Fabrice Beuillé alias Ainaut
Œuvres de jeunesse
TOUTENKALBAS
Toutenkalbas — les années Afrique
À seize ans, j'ai quitté l'école et la France pour l'Afrique de l'Ouest. J'ai parcouru divers pays de la région et passé cinq ans en Côte d'Ivoire et au Burkina Faso, à travailler aux côtés des artisans et à apprendre dans leurs mains le respect de la matière et la patience du geste.
C'est là que sont nées mes œuvres en calebasse. Je l'ouvrais, l'assemblais, la gravais, la mariais au cuir, au bogolan et aux cauris, pour en tirer des meubles, des masques, des sculptures — des pièces uniques que l'on manipule, que l'on ouvre, que l'on allume. Déjà, la même obsession travaillait la matière : la géométrie des trames et des damiers, le rythme des cauris alignés, la lumière piégée derrière une paroi ajourée.
Sans mettre de mot dessus, je posais là les bases de mon travail d'aujourd'hui. La géométrie abstraite et la lumière programmée sont venues bien plus tard, sous le nom d'Ainaut — non pas comme une rupture, mais comme l'épure de ces premiers gestes.
Toutenkalbas réunit ces travaux de jeunesse (1998–2006).

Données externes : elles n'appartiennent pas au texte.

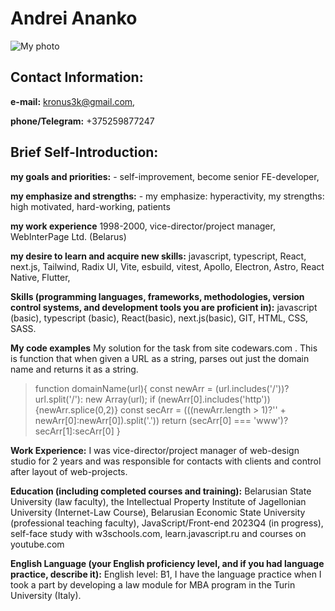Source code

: # Andrei Ananko

![My photo](http://prawnik.by/img/me.jpg)

## Contact Information: 
**e-mail:** kronus3k@gmail.com, 

**phone/Telegram:** +375259877247 

## Brief Self-Introduction: 
**my goals and priorities:** - self-improvement, become senior FE-developer,

**my emphasize and strengths:** - my emphasize: hyperactivity, my strengths: high motivated, hard-working, patients 

**my work experience** 1998-2000, vice-director/project manager, WebInterPage Ltd. (Belarus) 

**my desire to learn and acquire new skills:** javascript, typescript, React, next.js, Tailwind, Radix UI, Vite, esbuild, vitest, Apollo, Electron, Astro, React Native, Flutter,  

**Skills (programming languages, frameworks, methodologies, version control systems, and development tools you are proficient in):** javascript (basic), typescript (basic), React(basic), next.js(basic), GIT, HTML, CSS, SASS. 

**My code examples**
My solution for the task from site codewars.com . This is function that when given a URL as a string, parses out just the domain name and returns it as a string. 


>function domainName(url){
  const newArr = (url.includes('/'))? url.split('/'): new Array(url);
  if (newArr[0].includes('http')){newArr.splice(0,2)}
  const secArr = (((newArr.length > 1)?'' + newArr[0]:newArr[0]).split('.'))
  return (secArr[0] === 'www')?secArr[1]:secArr[0]
}

**Work Experience:** I was vice-director/project manager of web-design studio for 2 years and was responsible for contacts with clients and control after layout of web-projects. 

**Education (including completed courses and training):** Belarusian State University (law faculty), the Intellectual Property Institute of Jagellonian University (Internet-Law Course), Belarusian Economic State University (professional teaching faculty), JavaScript/Front-end 2023Q4 (in progress), self-face study with w3schools.com, learn.javascript.ru and courses on youtube.com 

**English Language (your English proficiency level, and if you had language practice, describe it):** English level: B1, I have the language practice when I took a part by developing a law module for MBA program in the Turin University (Italy).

Fabrice Beuillé alias Fabrice Ainaut
Né en 1982 à Tarbes.
Vit et travaille à Savigny-sur-Orge.

Fabrice Beuillé alias Fabrice Ainaut
Galerie Artitude, Paris 2005
Toutenkalbas — un signe d'époque
Comme l'ont été depuis les premiers âges les ustensiles tirés de la terre et de la végétation, puis décorés pour la vie quotidienne, les loisirs, les combats et les rituels — objets liés de manière intense et émouvante à l'histoire de l'Humanité —, Fabrice Beuillé fabrique des objets en calebasse à la fois utilitaires et décoratifs. Majoritairement des meubles, mais pas seulement : témoin le N'Goni, instrument de musique en calebasse et peau de chèvre monté de cordes en nylon.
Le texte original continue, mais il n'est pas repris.